O ministro Flávio Dino, do Supremo Tribunal Federal, votou pela flexibilização de parte das restrições impostas pela Corte ao pagamento de verbas indenizatórias a magistrados e membros do Ministério Público, os chamados penduricalhos.
O voto foi apresentado no plenário virtual do STF e acompanhado pelos ministros Alexandre de Moraes, Cristiano Zanin e Gilmar Mendes. O julgamento analisa embargos de declaração apresentados pela Procuradoria-Geral da República contra pontos da decisão que, em março, definiu limites para o pagamento dessas parcelas.
Dino defendeu que, em situações específicas, seja permitida a conversão em dinheiro de férias, licenças-prêmio e plantões adquiridos antes da fixação da tese pelo Supremo, desde que o afastamento tenha sido negado por necessidade do serviço. Para o ministro, impedir qualquer indenização nesses casos poderia gerar enriquecimento sem causa da Administração Pública.
O voto, no entanto, estabelece critérios mais rígidos para situações futuras.
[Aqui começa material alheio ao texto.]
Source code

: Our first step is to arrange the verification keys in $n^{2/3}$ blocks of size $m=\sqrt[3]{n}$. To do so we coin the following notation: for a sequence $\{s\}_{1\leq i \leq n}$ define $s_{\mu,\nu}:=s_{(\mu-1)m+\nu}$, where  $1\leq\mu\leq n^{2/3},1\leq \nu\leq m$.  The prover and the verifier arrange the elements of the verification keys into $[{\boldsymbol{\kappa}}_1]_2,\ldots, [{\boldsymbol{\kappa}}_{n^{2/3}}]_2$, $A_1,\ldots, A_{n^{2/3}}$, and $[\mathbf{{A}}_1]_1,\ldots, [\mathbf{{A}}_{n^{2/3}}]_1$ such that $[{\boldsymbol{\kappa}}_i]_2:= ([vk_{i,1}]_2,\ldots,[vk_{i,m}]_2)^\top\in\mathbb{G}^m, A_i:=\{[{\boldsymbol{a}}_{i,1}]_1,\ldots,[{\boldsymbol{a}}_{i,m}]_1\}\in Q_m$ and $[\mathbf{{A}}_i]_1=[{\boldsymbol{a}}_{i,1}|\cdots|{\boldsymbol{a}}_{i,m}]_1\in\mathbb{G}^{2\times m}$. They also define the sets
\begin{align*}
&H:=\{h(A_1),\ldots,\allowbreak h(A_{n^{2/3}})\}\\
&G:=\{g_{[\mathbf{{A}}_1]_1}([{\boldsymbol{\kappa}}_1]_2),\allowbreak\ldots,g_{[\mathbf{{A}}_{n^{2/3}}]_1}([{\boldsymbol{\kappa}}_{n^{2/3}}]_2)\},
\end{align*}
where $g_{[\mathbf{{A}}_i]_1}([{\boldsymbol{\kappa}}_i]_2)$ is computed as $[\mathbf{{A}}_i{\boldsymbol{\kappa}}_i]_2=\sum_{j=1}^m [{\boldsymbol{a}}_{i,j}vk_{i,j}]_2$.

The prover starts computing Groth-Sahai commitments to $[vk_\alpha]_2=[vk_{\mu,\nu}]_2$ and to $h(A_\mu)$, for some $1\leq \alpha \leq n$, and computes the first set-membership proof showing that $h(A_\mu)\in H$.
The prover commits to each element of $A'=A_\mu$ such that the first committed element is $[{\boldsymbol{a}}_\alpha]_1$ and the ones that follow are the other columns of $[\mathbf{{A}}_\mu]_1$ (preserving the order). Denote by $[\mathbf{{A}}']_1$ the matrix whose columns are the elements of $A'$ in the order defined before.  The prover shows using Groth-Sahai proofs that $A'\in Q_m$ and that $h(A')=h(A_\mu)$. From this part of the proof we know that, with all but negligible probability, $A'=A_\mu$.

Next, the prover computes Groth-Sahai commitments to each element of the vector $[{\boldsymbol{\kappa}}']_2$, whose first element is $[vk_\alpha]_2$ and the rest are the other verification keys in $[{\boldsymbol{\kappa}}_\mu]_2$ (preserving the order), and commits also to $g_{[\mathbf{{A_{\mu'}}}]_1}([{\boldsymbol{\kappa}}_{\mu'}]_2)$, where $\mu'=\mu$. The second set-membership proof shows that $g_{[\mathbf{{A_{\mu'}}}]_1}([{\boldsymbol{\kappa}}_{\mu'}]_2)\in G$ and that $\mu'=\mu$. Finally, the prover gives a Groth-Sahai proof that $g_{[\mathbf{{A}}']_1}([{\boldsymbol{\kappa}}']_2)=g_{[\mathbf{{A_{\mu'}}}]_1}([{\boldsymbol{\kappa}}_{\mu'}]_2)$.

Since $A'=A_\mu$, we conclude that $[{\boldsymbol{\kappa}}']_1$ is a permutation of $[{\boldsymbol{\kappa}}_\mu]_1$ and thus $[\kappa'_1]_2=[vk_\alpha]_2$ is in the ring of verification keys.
A conversão em dinheiro deverá ser excepcional e dependerá de demonstração objetiva da necessidade do serviço. A intenção, segundo os ministros, é evitar que a indenização substitua automaticamente o direito ao afastamento.
Dino também manteve a proibição do pagamento de auxílio-alimentação, assistência pré-escolar e auxílio-creche a magistrados e membros do Ministério Público. A vedação alcança ainda benefícios com outro nome, mas que tenham como fundamento apenas a condição de pai ou mãe.
Outro ponto tratado no voto envolve os plantões judiciais e de custódia. A proposta permite que tribunais e Ministérios Públicos autorizem, por interesse público, a conversão em dinheiro de até 30 dias de compensação por ano, respeitado o teto de 35% das verbas indenizatórias.
Os ministros argumentam que a vedação absoluta poderia comprometer o funcionamento da Justiça em algumas localidades, especialmente onde a compensação em folgas poderia afetar a continuidade dos serviços.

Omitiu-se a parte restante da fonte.